Simon converted to Anglicanism and was made a deacon in 1938 and ordained priest in 1939. He was University Lecturer, King's College London, 1945–60, Reader in Theology 1960–72, Professor of Christian Literature 1972–80, Dean 1978–80. Ulrich Simon was a man of many paradoxes. He wrote two books on heaven, Heaven in the Christian Tradition (1958) and The Ascent to Heaven (1961), and the hope that it embodies. Yet there was a side of him which was deeply pessimistic. The phrase "sick humanity" occurs frequently in his autobiography, and he was deeply distrustful of liberalism, both the ineffective liberalism, as he saw of it, of his German childhood, and the theological liberalism of more recent times.

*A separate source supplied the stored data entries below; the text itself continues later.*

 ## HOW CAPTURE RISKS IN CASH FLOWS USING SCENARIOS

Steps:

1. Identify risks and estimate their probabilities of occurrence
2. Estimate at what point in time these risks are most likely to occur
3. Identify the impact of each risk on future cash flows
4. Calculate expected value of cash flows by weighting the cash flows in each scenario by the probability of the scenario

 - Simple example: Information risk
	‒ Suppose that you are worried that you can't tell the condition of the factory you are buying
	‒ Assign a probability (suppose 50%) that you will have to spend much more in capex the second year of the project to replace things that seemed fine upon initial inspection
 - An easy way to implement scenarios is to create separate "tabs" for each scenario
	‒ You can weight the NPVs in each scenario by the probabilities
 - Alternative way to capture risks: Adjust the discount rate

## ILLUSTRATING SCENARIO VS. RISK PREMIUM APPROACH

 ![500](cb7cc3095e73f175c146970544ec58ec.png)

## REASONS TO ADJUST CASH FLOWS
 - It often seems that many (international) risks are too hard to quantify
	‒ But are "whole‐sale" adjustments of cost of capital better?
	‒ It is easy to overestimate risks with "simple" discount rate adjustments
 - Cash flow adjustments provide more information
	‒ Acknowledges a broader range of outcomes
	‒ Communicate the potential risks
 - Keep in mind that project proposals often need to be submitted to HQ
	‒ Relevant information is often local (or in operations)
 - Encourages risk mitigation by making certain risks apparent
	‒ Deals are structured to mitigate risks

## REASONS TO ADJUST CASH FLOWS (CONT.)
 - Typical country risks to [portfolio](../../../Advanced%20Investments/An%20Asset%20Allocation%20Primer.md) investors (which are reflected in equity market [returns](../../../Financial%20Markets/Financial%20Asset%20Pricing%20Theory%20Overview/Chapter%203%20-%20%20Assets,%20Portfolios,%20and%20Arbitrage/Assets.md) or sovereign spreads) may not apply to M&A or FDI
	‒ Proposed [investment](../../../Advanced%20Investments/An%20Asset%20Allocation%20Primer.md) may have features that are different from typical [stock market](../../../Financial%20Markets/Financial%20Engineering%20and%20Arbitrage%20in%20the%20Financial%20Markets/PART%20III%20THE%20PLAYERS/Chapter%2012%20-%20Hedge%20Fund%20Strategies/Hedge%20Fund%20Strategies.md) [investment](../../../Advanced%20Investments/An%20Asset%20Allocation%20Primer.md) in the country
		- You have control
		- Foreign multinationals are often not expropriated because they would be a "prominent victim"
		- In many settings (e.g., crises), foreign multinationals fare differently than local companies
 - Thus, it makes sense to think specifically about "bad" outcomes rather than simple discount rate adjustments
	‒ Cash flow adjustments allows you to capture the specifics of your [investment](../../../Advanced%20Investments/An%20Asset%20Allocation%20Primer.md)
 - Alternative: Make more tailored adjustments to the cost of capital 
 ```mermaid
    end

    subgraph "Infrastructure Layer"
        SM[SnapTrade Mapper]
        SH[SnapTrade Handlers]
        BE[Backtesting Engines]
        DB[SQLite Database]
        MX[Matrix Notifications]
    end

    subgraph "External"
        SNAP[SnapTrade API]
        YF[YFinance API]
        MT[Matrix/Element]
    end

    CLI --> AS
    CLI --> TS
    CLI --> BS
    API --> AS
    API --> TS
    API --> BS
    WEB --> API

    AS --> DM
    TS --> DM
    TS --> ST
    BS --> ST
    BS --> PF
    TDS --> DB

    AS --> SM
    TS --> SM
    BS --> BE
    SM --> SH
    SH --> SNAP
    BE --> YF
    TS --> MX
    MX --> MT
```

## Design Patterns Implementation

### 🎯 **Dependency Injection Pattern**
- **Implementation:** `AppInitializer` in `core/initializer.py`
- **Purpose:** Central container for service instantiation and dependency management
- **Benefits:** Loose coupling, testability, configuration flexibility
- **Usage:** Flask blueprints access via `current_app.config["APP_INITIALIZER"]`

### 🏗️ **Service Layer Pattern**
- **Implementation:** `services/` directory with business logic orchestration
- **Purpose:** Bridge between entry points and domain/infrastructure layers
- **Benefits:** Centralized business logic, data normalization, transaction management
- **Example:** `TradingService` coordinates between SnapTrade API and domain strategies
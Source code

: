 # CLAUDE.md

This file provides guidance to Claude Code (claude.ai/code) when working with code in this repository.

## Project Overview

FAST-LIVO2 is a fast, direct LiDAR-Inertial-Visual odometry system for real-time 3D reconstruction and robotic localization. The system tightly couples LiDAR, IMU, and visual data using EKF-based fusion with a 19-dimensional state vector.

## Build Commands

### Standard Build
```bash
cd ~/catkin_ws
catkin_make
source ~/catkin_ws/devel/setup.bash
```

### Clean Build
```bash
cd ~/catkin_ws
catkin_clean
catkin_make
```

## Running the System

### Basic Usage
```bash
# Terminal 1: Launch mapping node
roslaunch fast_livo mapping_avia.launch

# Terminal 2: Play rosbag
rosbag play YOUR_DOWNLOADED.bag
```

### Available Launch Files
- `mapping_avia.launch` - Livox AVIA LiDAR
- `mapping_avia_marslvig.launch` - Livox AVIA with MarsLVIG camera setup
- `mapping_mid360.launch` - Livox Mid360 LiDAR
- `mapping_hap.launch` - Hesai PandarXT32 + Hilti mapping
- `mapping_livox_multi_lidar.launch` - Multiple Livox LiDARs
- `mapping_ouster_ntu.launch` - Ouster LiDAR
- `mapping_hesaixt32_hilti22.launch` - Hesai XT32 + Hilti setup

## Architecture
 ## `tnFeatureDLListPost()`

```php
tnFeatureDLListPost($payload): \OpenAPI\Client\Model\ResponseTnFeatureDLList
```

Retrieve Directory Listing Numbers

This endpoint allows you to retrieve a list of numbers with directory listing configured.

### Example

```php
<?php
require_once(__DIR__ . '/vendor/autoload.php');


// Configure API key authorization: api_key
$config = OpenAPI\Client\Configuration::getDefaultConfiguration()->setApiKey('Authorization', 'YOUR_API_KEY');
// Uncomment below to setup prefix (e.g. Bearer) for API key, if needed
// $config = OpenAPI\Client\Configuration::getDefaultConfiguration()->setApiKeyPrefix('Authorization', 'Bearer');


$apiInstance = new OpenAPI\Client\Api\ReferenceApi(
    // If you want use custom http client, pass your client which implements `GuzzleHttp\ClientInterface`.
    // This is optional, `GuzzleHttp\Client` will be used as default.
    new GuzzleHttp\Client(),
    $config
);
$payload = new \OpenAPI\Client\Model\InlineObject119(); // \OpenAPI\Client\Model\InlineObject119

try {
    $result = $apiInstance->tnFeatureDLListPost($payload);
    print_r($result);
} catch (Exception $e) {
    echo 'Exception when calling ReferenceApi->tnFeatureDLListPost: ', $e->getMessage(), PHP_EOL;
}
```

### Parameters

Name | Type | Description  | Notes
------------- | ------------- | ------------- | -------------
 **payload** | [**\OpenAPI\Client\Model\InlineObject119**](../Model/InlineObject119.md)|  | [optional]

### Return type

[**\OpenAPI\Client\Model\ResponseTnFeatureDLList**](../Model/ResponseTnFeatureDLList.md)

Yet there was always hope, perhaps most in playing or listening to the string quartets of his beloved Haydn and Mozart; his last act, the day before he died, was to get his violin restrung.

==Works==
- Theology of Salvation a study of Isaiah 40–55 (1953)
- Heaven in the Christian Tradition (1958)
- The Ascent to Heaven (1961)
- The end is not yet: a study in Christian eschatology (1964)
- A Theology of Auschwitz (1967)
- Sitting in Judgement autobiography (1978)
- Atonement (1987)
- Pity and terror (1989)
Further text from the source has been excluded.